The extremely low interest rates and the political uncertainty of elections in the Netherlands and France gave a strong boost to the European gold market in the first half of this year . Gold ETFs, which issue shares based on physical gold stored in a vault, benefited in particular. The total gold holdings of these ETFs grew to a record level of 977.7 tonnes in the second quarter of this year, up from the previous peak of 960 tonnes at the end of 2012.
Stocks of gold ETFs in Europe to new all-time high (Source: World Gold Council)

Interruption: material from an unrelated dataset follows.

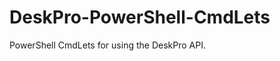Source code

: DeskPro-PowerShell-CmdLets
==========================

PowerShell CmdLets for using the DeskPro API.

Since the outbreak of the financial crisis, central banks have become net buyers of gold. In the first half of this year, they added a net 176.7 tonnes to their reserves, a few percent less than the purchases in the same period last year. The biggest buyer was again Russia, which added 35.7 tonnes of the yellow metal to its reserves in the second quarter of this year. Kazakhstan has been continuously buying more gold for years and bought 11.3 tonnes in the second quarter.
Turkey's central bank has restarted this year for the first time in a long time Buy gold and added 21 tonnes to its reserves in the second quarter. Their total gold reserves thus reached a total of 137 tons. The only country that sold a substantial amount of gold was Germany. They tapped 3.8 tonnes in the second quarter Gold bars from her vault to mint coins.